McJob (au pluriel: McJobs)
Travail à bas salaire qui requiert peu de compétences et offre peu de possibilités d’avancement.
En ces temps modernes, ou l’environnement est tendance, ne faut-il pas saluer les efforts de nos medias dans le recyclage de leur nouvelles ?
Merci PKP…
« …C’est la progressive utilisation d’un média de masse afin de le transformer en machine de propagande purement mercantile, sous couvert d’informations véridiques… » SB
Oh ! Que oui, mon cher. Et cela n’est pas seulement vrai dans le milieu de l’information. Le corporatisme et le néo-libéralisme étend ses tentacules jusqu’aux moindres emplois et plus un employé est apolitique, suggestible, plus il a de chance d’être embauché.
La médiocrité des conditions de travail explique peut-être également cette mode du culte du nom chez les journalistes,
qui passent d’êtres effacés au service d’un sujet profondément documenté, à « veudette » de chronique d’humeur carburant au coup de gueule, au flash: C’est beaucoup moins long à écrire, ça attire beaucoup de lecteurs avides de sensations. C’est un format également beaucoup plus logeable dans l’horaire d’un pigiste devant conjuguer une multitude de sources de revenus précaires. J’appelle ça le journalisme de sous-sol: On ne se déplace presque plus pour enquêter, pour interviewer, mais on commente paresseusement à partir des diverses sources d’informations nous parvenant, dans le confort d’un bureau de travailleur à domicile.

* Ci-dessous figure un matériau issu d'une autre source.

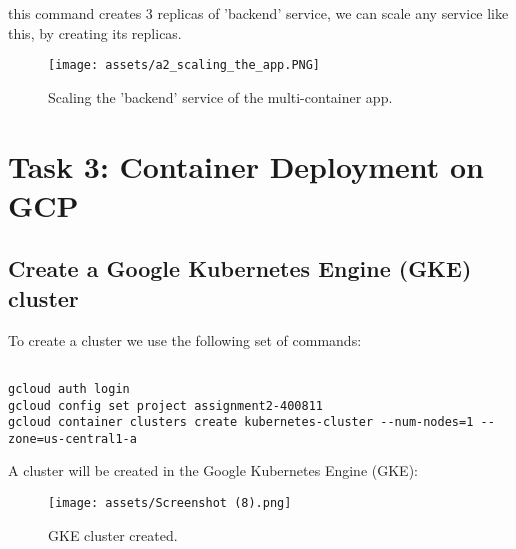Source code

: \documentclass[12pt]{article}
\begin{document}


this command creates 3 replicas of 'backend' service, we can scale any service like this, by creating its replicas.

\begin{figure}[H]
    \centering
    \texttt{[image: assets/a2\_scaling\_the\_app.PNG]}
    \caption{Scaling the 'backend' service of the multi-container app.}
    \label{fig:logo}
\end{figure}

\clearpage

\section{Task 3: Container Deployment on GCP}

\subsection{Create a Google Kubernetes Engine (GKE) cluster}

To create a cluster we use the following set of commands:

\begin{listing}[htbp]
\begin{verbatim}

gcloud auth login
gcloud config set project assignment2-400811
gcloud container clusters create kubernetes-cluster --num-nodes=1 --zone=us-central1-a

\end{verbatim}
\end{listing}

A cluster will be created in the Google Kubernetes Engine (GKE):

\begin{figure}[H]
    \centering
    \texttt{[image: assets/Screenshot (8).png]}
    \caption{GKE cluster created.}
    \label{fig:logo}
\end{figure}


\clearpage
\end{document}
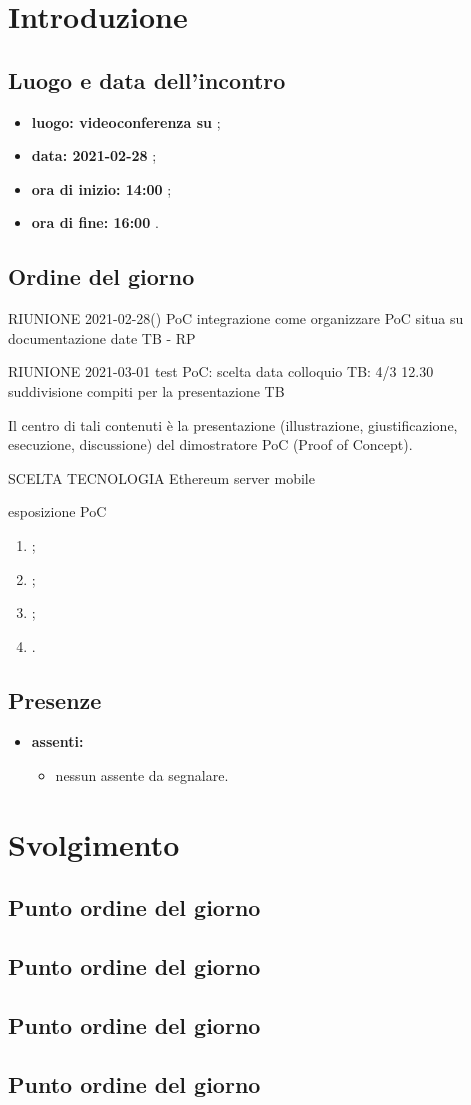\section*{Introduzione}
\subsection*{Luogo e data dell'incontro}
\begin{itemize}
	\item \textbf{luogo: videoconferenza su } ;
	\item \textbf{data: 2021-02-28} ;
	\item \textbf{ora di inizio: 14:00} ;
	\item \textbf{ora di fine: 16:00} .
\end{itemize}

\subsection*{Ordine del giorno}
RIUNIONE 2021-02-28()
PoC integrazione
come organizzare PoC
situa su documentazione
date TB - RP

RIUNIONE 2021-03-01
test PoC:
scelta data colloquio TB: 4/3 12.30
suddivisione compiti per la presentazione TB

Il centro di tali contenuti è la presentazione (illustrazione, giustificazione, esecuzione, discussione) del dimostratore PoC (Proof of Concept).

SCELTA TECNOLOGIA
Ethereum
server
mobile

esposizione PoC
\begin{enumerate}
	\item ;
	\item ;
	\item ;
	\item .
\end{enumerate}

\subsection*{Presenze}
\begin{itemize}
	\item \textbf{assenti:}
	\begin{itemize}
		\item nessun assente da segnalare.
	\end{itemize}
\end{itemize}

\section*{Svolgimento}
\subsection*{Punto ordine del giorno}
\subsection*{Punto ordine del giorno}
\subsection*{Punto ordine del giorno}
\subsection*{Punto ordine del giorno}
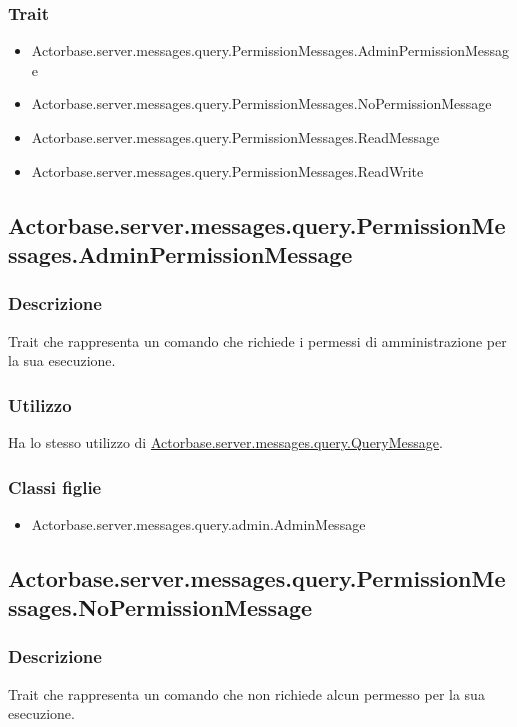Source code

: \documentclass[a4paper]{article}
\begin{document}
			\subsubsection{Trait}
				\begin{itemize}
					\item Actorbase.server.messages.query.PermissionMessages.AdminPermissionMessage
					\item Actorbase.server.messages.query.PermissionMessages.NoPermissionMessage
					\item Actorbase.server.messages.query.PermissionMessages.ReadMessage
					\item Actorbase.server.messages.query.PermissionMessages.ReadWrite
				\end{itemize}
				
		\subsection{Actorbase.server.messages.query.PermissionMessages.AdminPermissionMessage}
			\subsubsection{Descrizione}
				Trait che rappresenta un comando che richiede i permessi di amministrazione per la sua esecuzione.
				
			\subsubsection{Utilizzo}
				Ha lo stesso utilizzo di \hyperref[QueryMessage]{Actorbase.server.messages.query.QueryMessage}.
				
			\subsubsection{Classi figlie}
				\begin{itemize}
					\item Actorbase.server.messages.query.admin.AdminMessage
				\end{itemize}
		
		\subsection{Actorbase.server.messages.query.PermissionMessages.NoPermissionMessage}
			\subsubsection{Descrizione}
				Trait che rappresenta un comando che non richiede alcun permesso per la sua esecuzione.
				
\end{document}
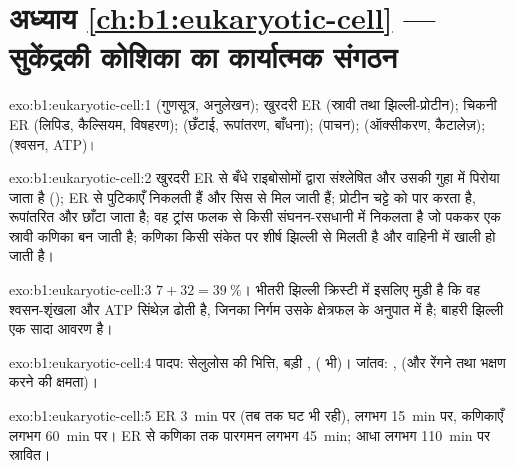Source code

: \section*{अध्याय \ref{ch:b1:eukaryotic-cell} --- सुकेंद्रकी कोशिका का कार्यात्मक संगठन}

\begin{solution}{exo:b1:eukaryotic-cell:1}
 (गुणसूत्र, अनुलेखन); खुरदरी ER (स्रावी तथा झिल्ली-प्रोटीन);
चिकनी ER (लिपिड, कैल्सियम, विषहरण);  (छँटाई,
रूपांतरण, बाँधना);  (पाचन);  (ऑक्सीकरण,
कैटालेज़);  (श्वसन, ATP)।
\end{solution}

\begin{solution}{exo:b1:eukaryotic-cell:2}
खुरदरी ER से बँधे राइबोसोमों द्वारा संश्लेषित और उसकी गुहा में पिरोया
जाता है (); ER से पुटिकाएँ निकलती हैं और सिस
 से मिल जाती हैं; प्रोटीन चट्टे को पार करता है, रूपांतरित और छाँटा
जाता है; वह ट्रांस फलक से किसी संघनन-रसधानी में निकलता है जो पककर एक
स्रावी कणिका बन जाती है; कणिका किसी संकेत पर शीर्ष झिल्ली से मिलती है और
वाहिनी में खाली हो जाती है।
\end{solution}

\begin{solution}{exo:b1:eukaryotic-cell:3}
$7 + 32 = \qty{39}{\%}$। भीतरी झिल्ली क्रिस्टी में इसलिए मुड़ी है कि वह
श्वसन-शृंखला और ATP सिंथेज़ ढोती है, जिनका निर्गम उसके क्षेत्रफल के
अनुपात में है; बाहरी झिल्ली एक सादा आवरण है।
\end{solution}

\begin{solution}{exo:b1:eukaryotic-cell:4}
पादप: सेलुलोस की भित्ति, बड़ी ,  ( भी)।
जांतव: ,  (और रेंगने तथा भक्षण करने की
क्षमता)।
\end{solution}

\begin{solution}{exo:b1:eukaryotic-cell:5}
ER \qty{3}{min} पर (तब तक घट भी रही),  लगभग \qty{15}{min} पर,
कणिकाएँ लगभग \qty{60}{min} पर। ER से कणिका तक पारगमन लगभग
\qty{45}{min}; आधा लगभग \qty{110}{min} पर स्रावित।
\end{solution}


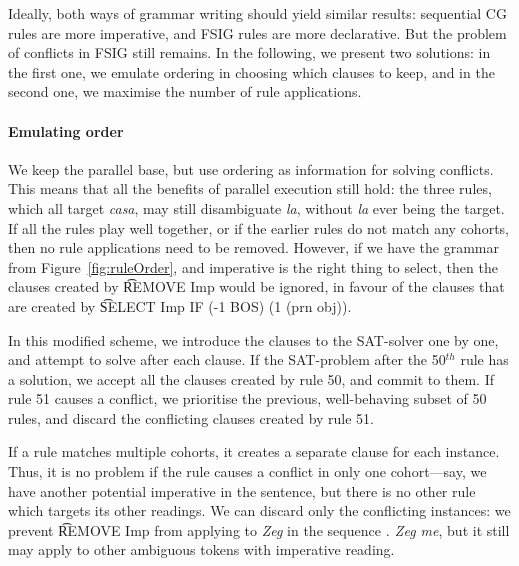 Ideally, both ways of grammar writing should yield similar results:
sequential CG rules are more imperative, and FSIG rules are more declarative.
But the problem of conflicts in FSIG still remains. 
In the following, we present two solutions: 
in the first one, we emulate ordering in choosing which clauses to keep, and in the second one, we maximise the number of rule applications. 



\paragraph{Emulating order} 

We keep the parallel base, but use ordering as information for solving conflicts.
This means that all the benefits of parallel execution still hold: the three rules, which all target \emph{casa}, may still disambiguate \emph{la}, without \emph{la} ever being the target.
If all the rules play well together, or if the earlier rules do not match any cohorts, 
then no rule applications need to be removed. 
However, if we have the grammar from Figure~\ref{fig:ruleOrder}, 
and imperative is the right thing to select, then the clauses created by 
\t{REMOVE Imp} would be ignored, in favour of the clauses that are created 
by \t{SELECT Imp IF (-1 BOS) (1 (prn obj))}.




In this modified scheme, we introduce the clauses to the SAT-solver one by one, 
and attempt to solve after each clause. If the SAT-problem after the 50$^{th}$ rule 
has a solution, we accept all the clauses created by rule 50, and commit to them.
If rule 51 causes a conflict, we prioritise the previous, well-behaving subset of
50 rules, and discard the conflicting clauses created by rule 51.

If a rule matches multiple cohorts, it creates a separate clause for each instance.
Thus, it is no problem if the rule causes a conflict in only one cohort---say, we 
have another potential imperative in the sentence, 
but there is no other rule which targets its other readings. 
We can discard only the conflicting instances: we prevent 
\t{REMOVE Imp} from applying to \emph{Zeg} in the sequence \emph{. Zeg me}, 
but it still may apply to other ambiguous tokens with imperative reading.


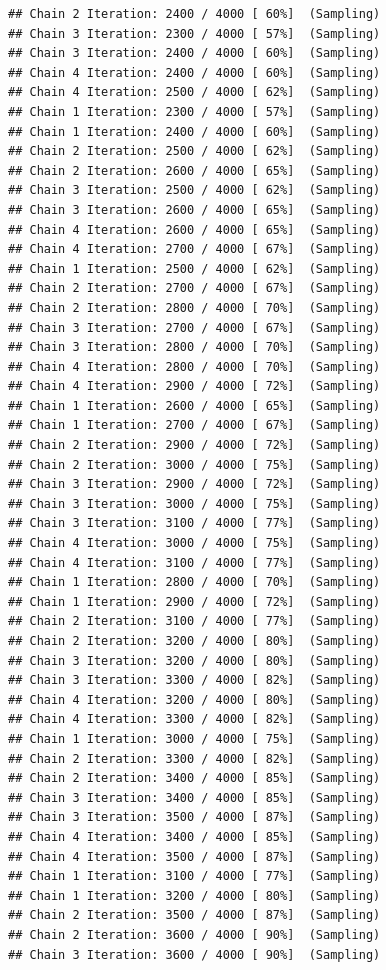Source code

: \documentclass[
]{article}
\begin{document}
\begin{verbatim}
## Chain 2 Iteration: 2400 / 4000 [ 60%]  (Sampling) 
## Chain 3 Iteration: 2300 / 4000 [ 57%]  (Sampling) 
## Chain 3 Iteration: 2400 / 4000 [ 60%]  (Sampling) 
## Chain 4 Iteration: 2400 / 4000 [ 60%]  (Sampling) 
## Chain 4 Iteration: 2500 / 4000 [ 62%]  (Sampling) 
## Chain 1 Iteration: 2300 / 4000 [ 57%]  (Sampling) 
## Chain 1 Iteration: 2400 / 4000 [ 60%]  (Sampling) 
## Chain 2 Iteration: 2500 / 4000 [ 62%]  (Sampling) 
## Chain 2 Iteration: 2600 / 4000 [ 65%]  (Sampling) 
## Chain 3 Iteration: 2500 / 4000 [ 62%]  (Sampling) 
## Chain 3 Iteration: 2600 / 4000 [ 65%]  (Sampling) 
## Chain 4 Iteration: 2600 / 4000 [ 65%]  (Sampling) 
## Chain 4 Iteration: 2700 / 4000 [ 67%]  (Sampling) 
## Chain 1 Iteration: 2500 / 4000 [ 62%]  (Sampling) 
## Chain 2 Iteration: 2700 / 4000 [ 67%]  (Sampling) 
## Chain 2 Iteration: 2800 / 4000 [ 70%]  (Sampling) 
## Chain 3 Iteration: 2700 / 4000 [ 67%]  (Sampling) 
## Chain 3 Iteration: 2800 / 4000 [ 70%]  (Sampling) 
## Chain 4 Iteration: 2800 / 4000 [ 70%]  (Sampling) 
## Chain 4 Iteration: 2900 / 4000 [ 72%]  (Sampling) 
## Chain 1 Iteration: 2600 / 4000 [ 65%]  (Sampling) 
## Chain 1 Iteration: 2700 / 4000 [ 67%]  (Sampling) 
## Chain 2 Iteration: 2900 / 4000 [ 72%]  (Sampling) 
## Chain 2 Iteration: 3000 / 4000 [ 75%]  (Sampling) 
## Chain 3 Iteration: 2900 / 4000 [ 72%]  (Sampling) 
## Chain 3 Iteration: 3000 / 4000 [ 75%]  (Sampling) 
## Chain 3 Iteration: 3100 / 4000 [ 77%]  (Sampling) 
## Chain 4 Iteration: 3000 / 4000 [ 75%]  (Sampling) 
## Chain 4 Iteration: 3100 / 4000 [ 77%]  (Sampling) 
## Chain 1 Iteration: 2800 / 4000 [ 70%]  (Sampling) 
## Chain 1 Iteration: 2900 / 4000 [ 72%]  (Sampling) 
## Chain 2 Iteration: 3100 / 4000 [ 77%]  (Sampling) 
## Chain 2 Iteration: 3200 / 4000 [ 80%]  (Sampling) 
## Chain 3 Iteration: 3200 / 4000 [ 80%]  (Sampling) 
## Chain 3 Iteration: 3300 / 4000 [ 82%]  (Sampling) 
## Chain 4 Iteration: 3200 / 4000 [ 80%]  (Sampling) 
## Chain 4 Iteration: 3300 / 4000 [ 82%]  (Sampling) 
## Chain 1 Iteration: 3000 / 4000 [ 75%]  (Sampling) 
## Chain 2 Iteration: 3300 / 4000 [ 82%]  (Sampling) 
## Chain 2 Iteration: 3400 / 4000 [ 85%]  (Sampling) 
## Chain 3 Iteration: 3400 / 4000 [ 85%]  (Sampling) 
## Chain 3 Iteration: 3500 / 4000 [ 87%]  (Sampling) 
## Chain 4 Iteration: 3400 / 4000 [ 85%]  (Sampling) 
## Chain 4 Iteration: 3500 / 4000 [ 87%]  (Sampling) 
## Chain 1 Iteration: 3100 / 4000 [ 77%]  (Sampling) 
## Chain 1 Iteration: 3200 / 4000 [ 80%]  (Sampling) 
## Chain 2 Iteration: 3500 / 4000 [ 87%]  (Sampling) 
## Chain 2 Iteration: 3600 / 4000 [ 90%]  (Sampling) 
## Chain 3 Iteration: 3600 / 4000 [ 90%]  (Sampling) 

\end{verbatim}
\end{document}
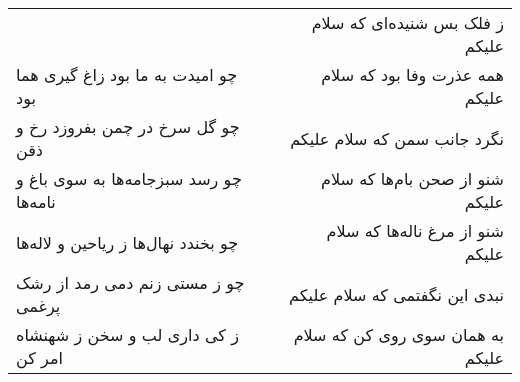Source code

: \begin{center}
\begin{longtable}{l p{0.5cm} r}
&&
ز فلک بس شنیده‌ای که سلام علیکم
\\
چو امیدت به ما بود زاغ گیری هما بود
&&
همه عذرت وفا بود که سلام علیکم
\\
چو گل سرخ در چمن بفروزد رخ و ذقن
&&
نگرد جانب سمن که سلام علیکم
\\
چو رسد سبزجامه‌ها به سوی باغ و نامه‌ها
&&
شنو از صحن بام‌ها که سلام علیکم
\\
چو بخندد نهال‌ها ز ریاحین و لاله‌ها
&&
شنو از مرغ ناله‌ها که سلام علیکم
\\
چو ز مستی زنم دمی رمد از رشک پرغمی
&&
نبدی این نگفتمی که سلام علیکم
\\
ز کی داری لب و سخن ز شهنشاه امر کن
&&
به همان سوی روی کن که سلام علیکم
\\
\end{longtable}
\end{center}
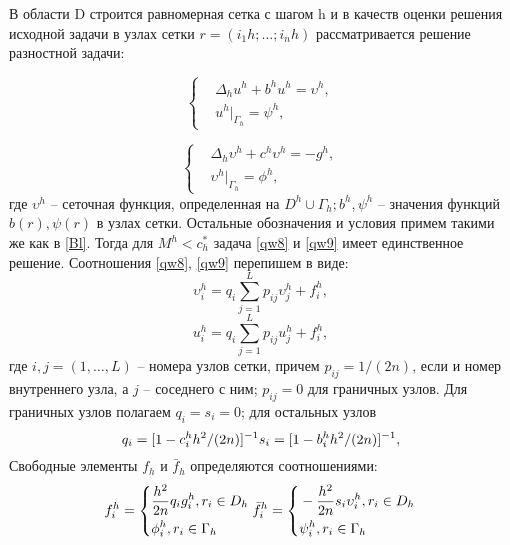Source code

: В области D строится равномерная сетка с шагом h и в качеств
оценки решения исходной задачи в узлах сетки $r = (i_{1}h; \dots ; i_{n}h)$ рассматривается решение разностной задачи:

\begin{equation} 
	\left\{
\begin{aligned}
&\Delta_{h} u^{h} + b^{h}u^{h} =\upsilon^{h}, \\
&u^{h}|_{\Gamma_{h}} = \psi^{h},
\end{aligned}
 \right. \label{qw8}
\end{equation}

\begin{equation} 
	\left\{
\begin{aligned}
&\Delta_{h} \upsilon^{h} + c^{h}\upsilon^{h} =-g^{h},\\  & \upsilon^{h}|_{\Gamma_{h}} = \phi^{h}, 
\end{aligned}
 \right. \label{qw9}
\end{equation}
где $\upsilon^{h}$ -- сеточная функция, определенная на $D^{h} \cup \Gamma_{h}; b^{h}, \psi^{h}$ --  значения функций $b(r), \psi(r)$ в узлах сетки. Остальные обозначения и условия
примем такими же как в \ref{Bl}. Тогда для $M^{h} < c^{*}_{h}$  задача \ref{qw8} и \ref{qw9}
имеет единственное решение.
Соотношения \ref{qw8}, \ref{qw9} перепишем в виде:
\begin{equation}
	\upsilon^{h}_{i}=q_{i}\sum^{L}_{j=1}{p_{ij}\upsilon^{h}_{j}}+f^{h}_{i},
\end{equation}
\begin{equation}
	u^{h}_{i}=q_{i}\sum^{L}_{j=1}{p_{ij}u^{h}_{j}}+f^{h}_{i},
\end{equation}
где $i,j=(1,\dots,L)$ --  номера узлов сетки, причем $p_{ij}=1/(2n)$, если и 
номер внутреннего узла, а $j$ --  соседнего с ним; $p_{ij}= 0$ для граничных
узлов. Для граничных узлов полагаем $q_{i}=s_{i}=0$; для остальных узлов
\begin{equation}
	q_{i}=[1-c^{h}_{i}h^{2}/(2n)]^{-1} \\ s_{i}=[1-b^{h}_{i}h^{2}/(2n)]^{-1},
\end{equation}
Свободные элементы $f_{h}$ и 
$\bar{f}_{h}$ определяются соотношениями:
\begin{equation}
	f^{h}_{i}= 
	\left\{
\begin{aligned}
& \frac{h^{2}}{2n}q_{i}g^{h}_{i}, r_{i} \in D_{h}\\ & \phi^{h}_{i}, r_{i} \in \Gamma_{h}
\end{aligned}
 \right.\\
\bar{f}^{h}_{i}= 
	\left\{
\begin{aligned}
& -\frac{h^{2}}{2n}s_{i}\upsilon^{h}_{i}, r_{i} \in D_{h}\\ & \psi^{h}_{i}, r_{i} \in \Gamma_{h}
\end{aligned}
 \right.
\end{equation}
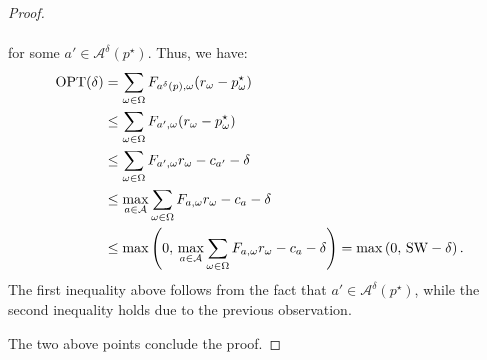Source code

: \begin{proof}
\begin{enumerate}
\begin{enumerate}
\begin{align*}
			\end{align*}
			for some $a' \in \mathcal{A}^{\delta}(p^\star)$.
			Thus, we have:
			\begin{align*}
				\textnormal{OPT}(\delta)
				& = \sum_{\omega \in \Omega} F_{a^\delta(p),\omega} (r_\omega -p_\omega^\star ) \\
				& \le \sum_{\omega \in \Omega} F_{a',\omega} (r_\omega -p_\omega^\star ) \\
				& \le \sum_{\omega \in \Omega} F_{a',\omega} r_\omega - c_{a'}  - \delta \\
				& \le  \max_{a \in \mathcal{A}} \sum_{\omega \in \Omega}F_{a,\omega}r_\omega - c_a - \delta \\
				& \le \max\left(0, \, \max_{a \in \mathcal{A}} \sum_{\omega \in \Omega}F_{a,\omega}r_\omega - c_a - \delta \right) = \max\left(0, \, \textnormal{SW} - \delta \right).
			\end{align*}
			The first inequality above follows from the fact that $a' \in \mathcal{A}^{\delta}(p^\star)$, while the second inequality holds due to the previous observation.
		\end{enumerate}
	\end{enumerate}
	The two above points conclude the proof.
\end{proof}
%
\RealtionNonRobustTwo*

Partir de chez soi, 25$ d’essence, pour une chronique artistique de deux feuillets max à 60$ chaque…
Faut pas se demander pourquoi le profil du lecteur moyen est en chute libre sur certains sites…
Également,le style en prend un coup. Passant de « jobbineurs » avec site, blog à journalistes engagés, le style de plusieurs change de tout au tout en quelques mois, certains nouveaux de Voir en sont la preuve. Il y a écrire des chroniques sur un site, un blog, dans les pauses café d’un emploi sans rapport, vite vite le soir crevé, en se relisant à peine, à 40-50% de son potentiel, et il y a écrire dans de bonnes conditions avec le temps, les informations et les rencontres nécessaires, sans compter les correcteurs.